Exercise input -
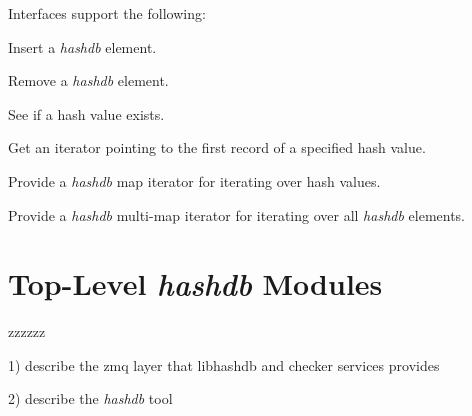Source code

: \documentclass[12pt,twoside]{article}
\newcommand{\hdb}{\emph{hashdb}\xspace}
\begin{document}
Interfaces support the following:
\begin{compactitem}
\item Insert a \hdb element.
\item Remove a \hdb element.
\item See if a hash value exists.
\item Get an iterator pointing to the first record of a specified hash value.
\item Provide a \hdb map iterator for iterating over hash values.
\item Provide a \hdb multi-map iterator for iterating over all \hdb elements.
\end{compactitem}

\section{Top-Level \hdb Modules}
zzzzzz

1) describe the zmq layer that libhashdb and checker services provides

2) describe the \hdb tool
\end{document}

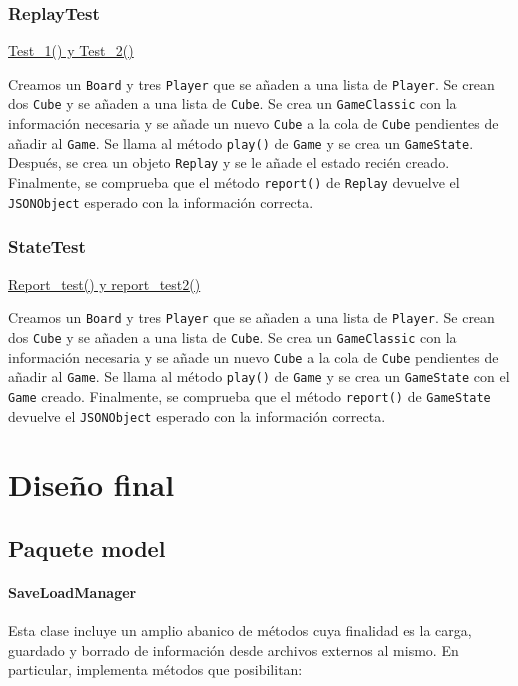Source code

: \documentclass[../DocumentoOficial.tex]{subfiles}
\begin{document}
\subsection{ReplayTest}
\underline{Test\_1() y Test\_2()}

Creamos un \texttt{Board} y tres \texttt{Player} que se añaden a una lista de \texttt{Player}. Se crean dos \texttt{Cube} y se añaden a una lista de \texttt{Cube}. Se crea un \texttt{GameClassic} con la información necesaria y se añade un nuevo \texttt{Cube} a la cola de \texttt{Cube} pendientes de añadir al \texttt{Game}. Se llama al método \texttt{play()} de \texttt{Game} y se crea un \texttt{GameState}. Después, se crea un objeto \texttt{Replay} y se le añade el estado recién creado. Finalmente, se comprueba que el método \texttt{report()} de \texttt{Replay} devuelve el \texttt{JSONObject} esperado con la información correcta.

\subsection{StateTest}
\underline{Report\_test() y report\_test2()}

Creamos un \texttt{Board} y tres \texttt{Player} que se añaden a una lista de \texttt{Player}. Se crean dos \texttt{Cube} y se añaden a una lista de \texttt{Cube}. Se crea un \texttt{GameClassic} con la información necesaria y se añade un nuevo \texttt{Cube} a la cola de \texttt{Cube} pendientes de añadir al \texttt{Game}. Se llama al método \texttt{play()} de \texttt{Game} y se crea un \texttt{GameState} con el \texttt{Game} creado. Finalmente, se comprueba que el método \texttt{report()} de \texttt{GameState} devuelve el \texttt{JSONObject} esperado con la información correcta.


\chapter{Diseño final}

\section{Paquete model}

\subsubsection{SaveLoadManager}

Esta clase incluye un amplio abanico de métodos cuya finalidad es la carga, guardado y borrado de información desde archivos externos al mismo. En particular, implementa métodos que posibilitan:
\end{document}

What needs to be done - State the number of lines in the records that include "documentclass", and write nothing else.

The answer - 2